I saw a rather interesting article this morning via the Wall Street Journal that talks about finding the perfect sleep position. I couldn’t help but think: “is there some mad science in here that will give me the answer to all things sleeping so I can sleep mad sleeps and wake up feeling like a million dollars?” Well, no. The only way to wake up feeling like a stack of cash is either a) have a million dollars or b) eat some of those crazy mushrooms the kids like.

Anyway, This article had some good points that I wanted to recap because it’s something I struggle with from time to time, and after adjusting my morning routine to better serve my daily writing goals, the best sleep I can get from the limited time I have is fine by me.
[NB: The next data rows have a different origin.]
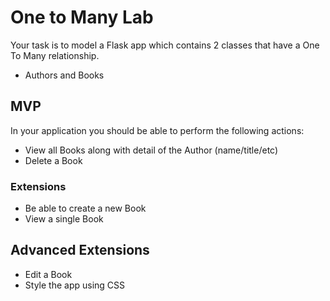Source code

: # One to Many Lab

Your task is to model a Flask app which contains 2 classes that have a One To Many relationship.

- Authors and Books

## MVP

In your application you should be able to perform the following actions:

* View all Books along with detail of the Author (name/title/etc)
* Delete a Book

### Extensions

* Be able to create a new Book
* View a single Book

## Advanced Extensions

* Edit a Book
* Style the app using CSS






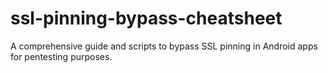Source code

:# ssl-pinning-bypass-cheatsheet
A comprehensive guide and scripts to bypass SSL pinning in Android apps for pentesting purposes.
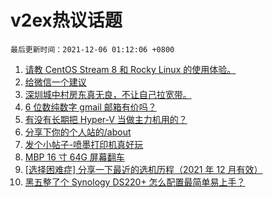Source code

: # v2ex热议话题

`最后更新时间：2021-12-06 01:12:06 +0800`

1. [请教 CentOS Stream 8 和 Rocky Linux 的使用体验。](https://www.v2ex.com/t/820132)
1. [给微信一个建议](https://www.v2ex.com/t/820114)
1. [深圳城中村房东真无良，不让自己拉宽带。](https://www.v2ex.com/t/820158)
1. [6 位数纯数字 gmail 邮箱有价吗？](https://www.v2ex.com/t/820134)
1. [有没有长期把 Hyper-V 当做主力机用的？](https://www.v2ex.com/t/820178)
1. [分享下你的个人站的/about](https://www.v2ex.com/t/820154)
1. [发个小帖子-喷墨打印机真好玩](https://www.v2ex.com/t/820185)
1. [MBP 16 寸 64G 屏幕翻车](https://www.v2ex.com/t/820105)
1. [[选择困难症] 分享一下最近的选机历程（2021 年 12 月有效）](https://www.v2ex.com/t/820202)
1. [黑五整了个 Synology DS220+ 怎么配置最简单易上手？](https://www.v2ex.com/t/820101)

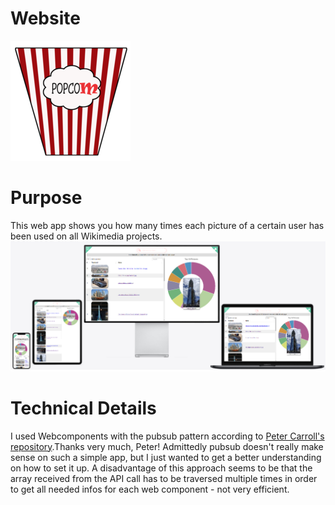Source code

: # Website
[![Favicon](img/android-chrome-192x192.png)](https://rene78.github.io/PopComPics/)

# Purpose
This web app shows you how many times each picture of a certain user has been used on all Wikimedia projects.
![Picture of App][screenshot]

[screenshot]: img/mockup.png "Picture of the App"

# Technical Details
I used Webcomponents with the pubsub pattern according to [Peter Carroll's repository](https://github.com/petercz1/todo_no_frameworks).Thanks very much, Peter! Admittedly pubsub doesn't really make sense on such a simple app, but I just wanted to get a better understanding on how to set it up. A disadvantage of this approach seems to be that the array received from the API call has to be traversed multiple times in order to get all needed infos for each web component - not very efficient.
Looking back on even last night’s sleep, I started out on my side, and the article puts me in the majority with 57% of sleepers starting out that way. Sometimes, if I’m already pretty relaxed, I’ll start on my back, and let my eyes literally roll back into my head (weird I know). That’s something only 17% of people seem to do, and for those stomach sleepers out there, you’re the odder of the bunch at 11% for starting positions.

![2680866397_f6107a9fe0_o](https://john.ly/content/images/2015/01/2680866397_f6107a9fe0_o.jpg?resize=525%2C432&ssl=1)This doesn’t seem to be a good position to sleep in, but that’s just me. Ed Yourdon; flickr.
 

What I really found interesting is just in the next paragraph, the author talks about the variance in the amount of times people toss and turn during the night: as few as three times to as many as 36. I would have no way of knowing where I fall in that category unless I videotaped myself. I’m ok not knowing that much about my sleeping habits.

I whole-heartedly believe it’s important to make sure I am sleeping “properly” or as close to it as I can. I try to avoid pain areas in the sense that I’ll sleep on the opposite side if I’m favoring an area or if my back hurts, I’ll try to lay as flat as I can, to keep as much tension and pressure off it as possible.

If you have time—if you don’t, I think you should make time—go read the article form the Wall Street Journal. Sleep is important and making sure you’re getting the most out of it is crucial to morning success. Not all of us can just spring out of bed before the birds.